=== Begin Enclosure ===

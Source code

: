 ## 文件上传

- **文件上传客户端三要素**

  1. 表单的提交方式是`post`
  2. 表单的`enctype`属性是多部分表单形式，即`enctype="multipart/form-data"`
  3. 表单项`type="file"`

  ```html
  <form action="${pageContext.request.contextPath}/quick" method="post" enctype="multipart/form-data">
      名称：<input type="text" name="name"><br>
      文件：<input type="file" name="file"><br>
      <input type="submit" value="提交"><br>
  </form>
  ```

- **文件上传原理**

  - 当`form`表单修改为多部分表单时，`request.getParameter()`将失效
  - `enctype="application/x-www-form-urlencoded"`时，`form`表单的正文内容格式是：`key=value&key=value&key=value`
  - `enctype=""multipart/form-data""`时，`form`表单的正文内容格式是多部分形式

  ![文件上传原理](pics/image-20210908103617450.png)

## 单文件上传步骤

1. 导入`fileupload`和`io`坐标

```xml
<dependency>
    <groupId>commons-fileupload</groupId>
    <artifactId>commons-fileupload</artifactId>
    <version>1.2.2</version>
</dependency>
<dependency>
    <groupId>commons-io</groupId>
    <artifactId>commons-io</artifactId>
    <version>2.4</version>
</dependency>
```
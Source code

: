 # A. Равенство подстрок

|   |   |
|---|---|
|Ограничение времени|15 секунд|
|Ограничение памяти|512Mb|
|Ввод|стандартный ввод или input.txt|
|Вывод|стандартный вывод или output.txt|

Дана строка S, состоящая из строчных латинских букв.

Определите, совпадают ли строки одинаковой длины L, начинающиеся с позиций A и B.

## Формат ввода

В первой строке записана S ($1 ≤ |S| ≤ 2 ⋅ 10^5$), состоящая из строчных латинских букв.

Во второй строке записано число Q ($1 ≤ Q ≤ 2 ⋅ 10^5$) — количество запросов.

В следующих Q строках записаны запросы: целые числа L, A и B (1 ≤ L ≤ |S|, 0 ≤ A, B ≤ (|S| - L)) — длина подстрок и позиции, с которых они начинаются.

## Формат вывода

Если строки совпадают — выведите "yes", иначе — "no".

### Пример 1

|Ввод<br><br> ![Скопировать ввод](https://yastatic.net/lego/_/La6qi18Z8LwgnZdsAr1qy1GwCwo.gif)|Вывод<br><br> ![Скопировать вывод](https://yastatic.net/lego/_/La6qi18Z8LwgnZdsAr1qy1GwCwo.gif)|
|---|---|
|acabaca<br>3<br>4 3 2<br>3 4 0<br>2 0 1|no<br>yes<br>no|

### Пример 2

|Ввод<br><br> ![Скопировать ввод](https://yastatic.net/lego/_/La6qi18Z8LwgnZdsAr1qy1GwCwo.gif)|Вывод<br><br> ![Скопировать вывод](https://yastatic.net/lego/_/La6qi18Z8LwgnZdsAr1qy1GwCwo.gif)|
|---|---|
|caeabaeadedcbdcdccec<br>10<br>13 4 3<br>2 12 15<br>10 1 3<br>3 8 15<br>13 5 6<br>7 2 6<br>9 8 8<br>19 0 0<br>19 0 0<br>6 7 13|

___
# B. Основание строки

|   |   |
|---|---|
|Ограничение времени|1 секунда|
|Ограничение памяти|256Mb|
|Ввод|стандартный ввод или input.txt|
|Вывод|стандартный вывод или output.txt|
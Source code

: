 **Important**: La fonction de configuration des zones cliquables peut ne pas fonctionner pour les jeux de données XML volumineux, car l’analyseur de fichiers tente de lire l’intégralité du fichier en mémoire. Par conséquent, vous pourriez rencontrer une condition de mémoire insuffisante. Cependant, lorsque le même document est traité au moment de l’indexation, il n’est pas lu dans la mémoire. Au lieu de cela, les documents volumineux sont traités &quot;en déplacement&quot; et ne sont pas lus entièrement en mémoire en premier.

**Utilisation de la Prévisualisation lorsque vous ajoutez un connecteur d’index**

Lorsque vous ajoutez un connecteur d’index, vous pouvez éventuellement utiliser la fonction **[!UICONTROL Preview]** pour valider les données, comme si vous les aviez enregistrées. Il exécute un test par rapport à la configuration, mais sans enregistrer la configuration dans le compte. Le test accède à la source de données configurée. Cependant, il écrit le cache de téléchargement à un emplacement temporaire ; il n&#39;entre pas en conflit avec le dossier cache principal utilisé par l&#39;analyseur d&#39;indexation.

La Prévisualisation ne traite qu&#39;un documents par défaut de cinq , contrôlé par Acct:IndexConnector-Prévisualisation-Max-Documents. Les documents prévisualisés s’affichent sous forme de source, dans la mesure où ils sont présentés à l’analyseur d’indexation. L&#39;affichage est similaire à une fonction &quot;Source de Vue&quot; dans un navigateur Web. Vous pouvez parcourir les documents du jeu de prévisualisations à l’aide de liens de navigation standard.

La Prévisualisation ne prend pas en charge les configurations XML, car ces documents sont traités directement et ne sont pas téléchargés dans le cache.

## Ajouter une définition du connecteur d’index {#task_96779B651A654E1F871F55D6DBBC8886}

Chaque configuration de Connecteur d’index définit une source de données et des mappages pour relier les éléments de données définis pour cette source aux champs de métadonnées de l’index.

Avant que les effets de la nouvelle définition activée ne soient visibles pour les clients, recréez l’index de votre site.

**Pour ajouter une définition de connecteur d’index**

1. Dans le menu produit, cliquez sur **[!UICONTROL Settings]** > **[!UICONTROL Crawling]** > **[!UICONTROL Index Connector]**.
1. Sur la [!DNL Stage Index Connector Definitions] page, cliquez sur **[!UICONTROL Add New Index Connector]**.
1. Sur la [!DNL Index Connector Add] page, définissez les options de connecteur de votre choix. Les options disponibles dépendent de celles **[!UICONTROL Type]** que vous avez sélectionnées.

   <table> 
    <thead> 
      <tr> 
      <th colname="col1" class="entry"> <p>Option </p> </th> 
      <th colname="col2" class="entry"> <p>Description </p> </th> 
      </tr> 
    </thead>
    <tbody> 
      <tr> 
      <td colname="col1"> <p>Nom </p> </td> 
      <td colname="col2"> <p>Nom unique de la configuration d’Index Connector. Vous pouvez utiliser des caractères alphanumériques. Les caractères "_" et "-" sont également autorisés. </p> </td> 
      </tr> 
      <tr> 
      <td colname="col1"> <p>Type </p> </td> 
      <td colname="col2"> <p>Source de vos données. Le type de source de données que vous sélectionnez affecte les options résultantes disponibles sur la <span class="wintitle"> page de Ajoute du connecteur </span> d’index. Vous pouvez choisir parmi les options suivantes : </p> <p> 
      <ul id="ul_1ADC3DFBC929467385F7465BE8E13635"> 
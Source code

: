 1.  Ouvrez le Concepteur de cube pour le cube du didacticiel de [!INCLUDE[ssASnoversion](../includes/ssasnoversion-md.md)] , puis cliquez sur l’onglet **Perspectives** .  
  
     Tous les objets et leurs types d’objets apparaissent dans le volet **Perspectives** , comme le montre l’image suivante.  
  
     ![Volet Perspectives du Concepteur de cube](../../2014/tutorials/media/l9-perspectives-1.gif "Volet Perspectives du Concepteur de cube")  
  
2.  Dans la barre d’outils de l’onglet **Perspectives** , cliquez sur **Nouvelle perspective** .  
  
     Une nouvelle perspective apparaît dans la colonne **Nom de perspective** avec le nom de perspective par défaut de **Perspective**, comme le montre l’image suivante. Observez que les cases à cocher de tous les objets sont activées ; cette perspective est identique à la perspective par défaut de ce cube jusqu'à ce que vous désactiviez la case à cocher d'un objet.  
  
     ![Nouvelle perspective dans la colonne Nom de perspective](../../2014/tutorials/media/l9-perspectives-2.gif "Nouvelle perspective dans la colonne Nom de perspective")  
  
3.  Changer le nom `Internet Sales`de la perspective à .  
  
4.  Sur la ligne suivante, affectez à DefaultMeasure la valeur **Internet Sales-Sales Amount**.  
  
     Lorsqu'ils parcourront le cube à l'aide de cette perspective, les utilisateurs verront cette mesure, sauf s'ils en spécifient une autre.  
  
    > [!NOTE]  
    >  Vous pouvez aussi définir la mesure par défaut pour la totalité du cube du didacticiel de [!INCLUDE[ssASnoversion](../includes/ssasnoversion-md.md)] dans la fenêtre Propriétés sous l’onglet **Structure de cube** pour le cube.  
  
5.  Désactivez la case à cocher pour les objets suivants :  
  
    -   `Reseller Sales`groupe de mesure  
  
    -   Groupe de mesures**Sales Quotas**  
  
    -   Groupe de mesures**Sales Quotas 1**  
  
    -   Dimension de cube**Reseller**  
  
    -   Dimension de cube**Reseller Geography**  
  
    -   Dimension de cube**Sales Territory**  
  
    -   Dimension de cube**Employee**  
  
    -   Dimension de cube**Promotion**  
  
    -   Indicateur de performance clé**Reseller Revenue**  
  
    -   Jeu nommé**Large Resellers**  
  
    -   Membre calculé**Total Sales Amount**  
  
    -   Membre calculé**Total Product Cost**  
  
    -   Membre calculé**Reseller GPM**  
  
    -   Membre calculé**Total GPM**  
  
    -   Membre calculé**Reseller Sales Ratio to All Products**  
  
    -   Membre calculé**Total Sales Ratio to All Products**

=== End Enclosure ===

(TASK ITEM): Wherever a line in the entries holds "entry", copy that line.

(ANSWER FOR THIS EXERCISE):
      <th colname="col1" class="entry"> <p>Option </p> </th> 
      <th colname="col2" class="entry"> <p>Description </p> </th> 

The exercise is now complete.